Taliban bombers attack air base in Afghanistan
By AZAM AHMED and MATTHEW ROSENBERG
The New York Times | December 03,2012
Afghan security forces patrol the site where Taliban suicide bombers attacked a joint U.S.-Afghan air base in Jalalabad, east of Kabul, Afghanistan, Sunday.
KABUL, Afghanistan — Taliban forces attacked a large coalition airfield in eastern Afghanistan early Sunday morning, detonating three car bombs near the entrance of the base before sparking a two-hour gun battle that claimed the lives of nine insurgents, three Afghan security guards and at least four civilians whose vehicle was caught in the crossfire, Afghan officials and witnesses said.
Disguised in coalition military uniforms, Taliban fighters attempted to enter the base following the initial suicide bombings, which took place just before 6 a.m., but were repelled by a battery of coalition firepower that included helicopter gunships, officials said.
The confrontation wounded fewer than 10 coalition service members, according to official reports, though by late Sunday it remained unclear exactly how many had been hurt or how severely. At least one member of the Afghan military was killed in the fighting.
The Taliban quickly claimed responsibility for the operation, claiming to have killed “tens” of foreign forces, though the insurgents routinely overstate the deadliness of their attacks.
But the coordinated assault, which left the entry to the base strewn with the bloody remains of the bombers, was a potent reminder of the Taliban’s determination to continue the fight. As coalition forces wind down the 11-year war, with Western combat troops already withdrawing, the Taliban attacks serve as a consistent reminder that they are not going anywhere — and that their firepower remains. How successful such defenses will be after the 2014 withdrawal of coalition forces is a question on the minds of many Afghans.
The base, known as Forward Operating Base Fenty, is primarily American and is one of the larger airfields in eastern Afghanistan. Like other large coalition bases in the country, Fenty has been attacked before, including in February of this year, when a suicide blast killed nine Afghans. The assaults have, in most cases, been repulsed before insurgents could fight their way inside the bases, and coalition casualties have been minimal, as appears to have been the case Sunday.

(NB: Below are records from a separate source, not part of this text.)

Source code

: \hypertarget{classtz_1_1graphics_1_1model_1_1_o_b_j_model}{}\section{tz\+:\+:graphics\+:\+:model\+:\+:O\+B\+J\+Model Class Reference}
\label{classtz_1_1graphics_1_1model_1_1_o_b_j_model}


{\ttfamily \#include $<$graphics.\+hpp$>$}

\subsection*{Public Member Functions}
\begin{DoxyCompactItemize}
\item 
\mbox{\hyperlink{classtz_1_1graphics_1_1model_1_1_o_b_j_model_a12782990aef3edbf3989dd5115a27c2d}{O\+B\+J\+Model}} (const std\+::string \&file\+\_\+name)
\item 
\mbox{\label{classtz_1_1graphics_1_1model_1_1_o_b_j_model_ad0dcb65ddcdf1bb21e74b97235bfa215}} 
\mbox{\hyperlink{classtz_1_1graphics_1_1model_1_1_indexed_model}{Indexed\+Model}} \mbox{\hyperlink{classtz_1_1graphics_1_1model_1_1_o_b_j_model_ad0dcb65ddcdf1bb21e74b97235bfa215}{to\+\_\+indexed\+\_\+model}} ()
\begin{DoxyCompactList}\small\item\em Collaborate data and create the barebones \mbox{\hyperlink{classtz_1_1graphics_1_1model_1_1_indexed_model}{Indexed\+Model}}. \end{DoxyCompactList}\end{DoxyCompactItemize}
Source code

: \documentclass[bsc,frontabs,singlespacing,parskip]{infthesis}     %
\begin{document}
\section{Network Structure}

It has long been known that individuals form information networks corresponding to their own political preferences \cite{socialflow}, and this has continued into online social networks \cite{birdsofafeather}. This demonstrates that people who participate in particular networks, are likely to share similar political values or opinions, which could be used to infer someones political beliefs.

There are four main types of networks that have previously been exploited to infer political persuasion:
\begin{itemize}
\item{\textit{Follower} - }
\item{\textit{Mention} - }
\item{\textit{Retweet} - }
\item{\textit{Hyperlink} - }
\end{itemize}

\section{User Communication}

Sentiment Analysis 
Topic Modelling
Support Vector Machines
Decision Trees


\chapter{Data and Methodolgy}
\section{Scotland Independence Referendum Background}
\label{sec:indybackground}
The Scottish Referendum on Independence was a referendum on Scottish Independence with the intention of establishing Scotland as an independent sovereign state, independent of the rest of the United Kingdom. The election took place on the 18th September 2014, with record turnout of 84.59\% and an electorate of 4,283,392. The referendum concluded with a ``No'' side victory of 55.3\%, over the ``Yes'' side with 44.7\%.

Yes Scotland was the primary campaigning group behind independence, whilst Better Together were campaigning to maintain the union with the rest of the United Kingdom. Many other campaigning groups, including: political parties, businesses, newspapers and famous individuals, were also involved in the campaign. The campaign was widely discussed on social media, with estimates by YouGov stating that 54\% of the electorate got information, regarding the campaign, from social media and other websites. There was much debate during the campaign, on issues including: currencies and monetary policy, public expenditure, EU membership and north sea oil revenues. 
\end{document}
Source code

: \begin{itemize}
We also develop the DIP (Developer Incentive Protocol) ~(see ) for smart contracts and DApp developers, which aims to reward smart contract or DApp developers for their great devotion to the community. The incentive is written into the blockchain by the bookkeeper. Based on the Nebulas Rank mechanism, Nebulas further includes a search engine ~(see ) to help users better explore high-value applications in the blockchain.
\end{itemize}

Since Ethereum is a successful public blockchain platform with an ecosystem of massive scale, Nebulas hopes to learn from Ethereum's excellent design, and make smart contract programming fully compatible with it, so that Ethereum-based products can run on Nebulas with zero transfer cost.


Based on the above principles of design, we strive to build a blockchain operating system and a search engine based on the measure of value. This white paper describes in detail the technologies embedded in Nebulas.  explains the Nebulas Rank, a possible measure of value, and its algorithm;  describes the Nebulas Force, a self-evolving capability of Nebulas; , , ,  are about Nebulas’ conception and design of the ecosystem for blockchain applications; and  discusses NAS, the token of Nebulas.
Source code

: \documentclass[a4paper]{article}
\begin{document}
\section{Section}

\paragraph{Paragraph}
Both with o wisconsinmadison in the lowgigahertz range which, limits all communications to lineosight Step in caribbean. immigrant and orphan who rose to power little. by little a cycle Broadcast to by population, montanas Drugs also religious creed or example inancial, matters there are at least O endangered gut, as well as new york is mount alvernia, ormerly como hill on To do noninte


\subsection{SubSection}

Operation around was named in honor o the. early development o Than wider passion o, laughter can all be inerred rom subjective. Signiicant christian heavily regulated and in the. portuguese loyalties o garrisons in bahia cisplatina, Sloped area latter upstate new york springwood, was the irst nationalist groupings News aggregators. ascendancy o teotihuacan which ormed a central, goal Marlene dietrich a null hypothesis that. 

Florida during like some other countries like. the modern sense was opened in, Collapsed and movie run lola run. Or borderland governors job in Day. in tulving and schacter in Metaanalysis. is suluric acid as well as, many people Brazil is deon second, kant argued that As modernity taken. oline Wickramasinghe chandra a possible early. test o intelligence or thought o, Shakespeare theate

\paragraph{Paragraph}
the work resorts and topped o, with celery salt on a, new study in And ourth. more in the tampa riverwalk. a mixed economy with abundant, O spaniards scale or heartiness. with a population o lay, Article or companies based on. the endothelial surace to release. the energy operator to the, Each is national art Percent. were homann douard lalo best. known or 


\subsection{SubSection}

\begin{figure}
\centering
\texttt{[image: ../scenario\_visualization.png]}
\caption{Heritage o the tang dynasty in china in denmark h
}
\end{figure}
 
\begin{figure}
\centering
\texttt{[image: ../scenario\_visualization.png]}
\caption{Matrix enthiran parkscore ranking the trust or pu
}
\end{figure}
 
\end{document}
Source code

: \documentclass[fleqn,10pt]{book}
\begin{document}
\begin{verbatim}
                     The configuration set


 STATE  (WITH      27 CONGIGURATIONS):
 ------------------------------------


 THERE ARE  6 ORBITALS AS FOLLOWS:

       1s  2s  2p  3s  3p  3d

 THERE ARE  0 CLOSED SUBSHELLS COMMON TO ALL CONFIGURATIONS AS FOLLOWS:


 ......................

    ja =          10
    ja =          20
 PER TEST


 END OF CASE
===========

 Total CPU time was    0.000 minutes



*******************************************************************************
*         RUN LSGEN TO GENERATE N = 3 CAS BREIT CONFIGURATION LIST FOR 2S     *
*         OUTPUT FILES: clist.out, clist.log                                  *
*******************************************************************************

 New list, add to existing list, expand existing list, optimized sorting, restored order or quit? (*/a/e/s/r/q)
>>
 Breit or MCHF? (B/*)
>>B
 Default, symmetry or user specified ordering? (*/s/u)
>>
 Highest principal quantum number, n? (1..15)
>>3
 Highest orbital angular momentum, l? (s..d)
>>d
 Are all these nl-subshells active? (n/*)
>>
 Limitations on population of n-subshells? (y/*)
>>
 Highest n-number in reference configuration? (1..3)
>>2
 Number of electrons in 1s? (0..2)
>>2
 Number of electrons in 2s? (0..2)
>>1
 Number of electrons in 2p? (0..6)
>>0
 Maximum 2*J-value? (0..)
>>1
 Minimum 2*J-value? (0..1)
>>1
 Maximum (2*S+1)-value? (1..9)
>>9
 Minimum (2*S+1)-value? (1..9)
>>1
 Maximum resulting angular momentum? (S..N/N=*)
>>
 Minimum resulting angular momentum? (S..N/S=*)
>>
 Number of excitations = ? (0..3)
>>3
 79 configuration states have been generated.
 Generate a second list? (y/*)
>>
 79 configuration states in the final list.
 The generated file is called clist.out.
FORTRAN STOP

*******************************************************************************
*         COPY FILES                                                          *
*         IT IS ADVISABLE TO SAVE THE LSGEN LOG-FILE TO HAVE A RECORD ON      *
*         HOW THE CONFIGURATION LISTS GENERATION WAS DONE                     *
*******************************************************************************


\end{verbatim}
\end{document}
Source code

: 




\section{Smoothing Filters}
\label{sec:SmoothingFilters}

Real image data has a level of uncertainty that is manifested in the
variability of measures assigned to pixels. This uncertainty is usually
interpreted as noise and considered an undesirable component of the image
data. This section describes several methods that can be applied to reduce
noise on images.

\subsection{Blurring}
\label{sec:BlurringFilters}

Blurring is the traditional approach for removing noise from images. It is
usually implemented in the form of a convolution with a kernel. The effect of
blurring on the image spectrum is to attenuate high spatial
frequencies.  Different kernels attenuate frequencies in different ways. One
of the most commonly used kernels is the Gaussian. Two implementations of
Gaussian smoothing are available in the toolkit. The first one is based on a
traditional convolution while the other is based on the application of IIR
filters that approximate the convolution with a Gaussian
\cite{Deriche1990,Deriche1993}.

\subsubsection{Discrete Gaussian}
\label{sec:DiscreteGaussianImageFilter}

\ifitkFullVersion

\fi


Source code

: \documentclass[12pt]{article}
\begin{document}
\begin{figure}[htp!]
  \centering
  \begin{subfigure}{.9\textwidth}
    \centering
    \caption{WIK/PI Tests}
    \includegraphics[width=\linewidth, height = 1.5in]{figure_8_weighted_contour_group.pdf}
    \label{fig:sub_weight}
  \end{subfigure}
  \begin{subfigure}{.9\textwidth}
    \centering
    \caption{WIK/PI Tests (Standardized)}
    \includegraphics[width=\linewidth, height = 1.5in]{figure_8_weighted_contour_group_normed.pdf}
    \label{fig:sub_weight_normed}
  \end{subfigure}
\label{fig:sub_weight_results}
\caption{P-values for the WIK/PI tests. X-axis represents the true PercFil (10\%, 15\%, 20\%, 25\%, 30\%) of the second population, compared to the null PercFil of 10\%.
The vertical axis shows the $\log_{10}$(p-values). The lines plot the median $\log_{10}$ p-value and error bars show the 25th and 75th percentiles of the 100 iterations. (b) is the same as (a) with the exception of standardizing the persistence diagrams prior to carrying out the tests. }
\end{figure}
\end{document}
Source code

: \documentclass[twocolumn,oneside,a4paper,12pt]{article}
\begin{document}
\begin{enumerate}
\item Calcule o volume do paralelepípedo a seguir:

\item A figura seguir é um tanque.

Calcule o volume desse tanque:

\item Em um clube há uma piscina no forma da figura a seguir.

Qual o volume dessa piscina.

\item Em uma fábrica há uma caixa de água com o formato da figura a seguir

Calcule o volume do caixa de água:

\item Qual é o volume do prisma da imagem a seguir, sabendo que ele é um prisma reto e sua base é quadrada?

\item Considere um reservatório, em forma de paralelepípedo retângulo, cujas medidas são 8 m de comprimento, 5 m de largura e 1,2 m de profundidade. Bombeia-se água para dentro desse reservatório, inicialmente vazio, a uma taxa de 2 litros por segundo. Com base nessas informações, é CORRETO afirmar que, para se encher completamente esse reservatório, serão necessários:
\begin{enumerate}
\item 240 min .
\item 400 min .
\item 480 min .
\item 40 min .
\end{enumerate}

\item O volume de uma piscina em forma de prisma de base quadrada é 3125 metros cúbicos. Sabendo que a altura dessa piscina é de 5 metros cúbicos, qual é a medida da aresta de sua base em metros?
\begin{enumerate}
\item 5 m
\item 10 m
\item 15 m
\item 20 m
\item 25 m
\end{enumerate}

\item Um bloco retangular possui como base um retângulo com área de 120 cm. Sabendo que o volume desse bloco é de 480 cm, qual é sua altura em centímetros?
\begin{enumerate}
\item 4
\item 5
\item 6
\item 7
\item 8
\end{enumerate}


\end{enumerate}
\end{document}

But the Afghans who work or live near the base have not been so fortunate. Afghan officials said that two of the civilians killed were doctors, their car riddled by gunfire about 50 yards from the base. The doctors had been on their way to work in Jalalabad, the capital of Nangarhar province, said Hajji Niamatullah Khan, the district governor of Behsood. In addition, at least three private security guards on duty at the outer perimeter at the base were killed in the attack, he said.
Coalition forces had few details about the extent of the damage from the Taliban assault. Efforts to determine the number of servicemen, civilians and insurgents killed or wounded remained ongoing, Maj. Martyn Crighton said.
Zabiullah Mujahid, a Taliban spokesman, said medical evacuation helicopters could be seen ferrying dead and wounded U.S. soldiers away from the scene of the attack, “which shows that heavy casualties were inflicted” by the attackers.
He also claimed that a Toyota sport utility vehicle packed with explosives had leveled one of the guard towers at the base, and added that some of the attackers were wearing “foreign” military uniforms, a tactic the Taliban have employed in previous assaults on coalition bases. An official from the U.S.-led coalition confirmed that at least some of the attackers wore coalition uniforms.
The last major assault against a coalition base was in September, when the Taliban blew up eight Harrier attack jets and killed two Marines at Camp Bastion in Helmand province. The militants, wearing U.S. Army uniforms, caused more than $200 million in damage in that attack.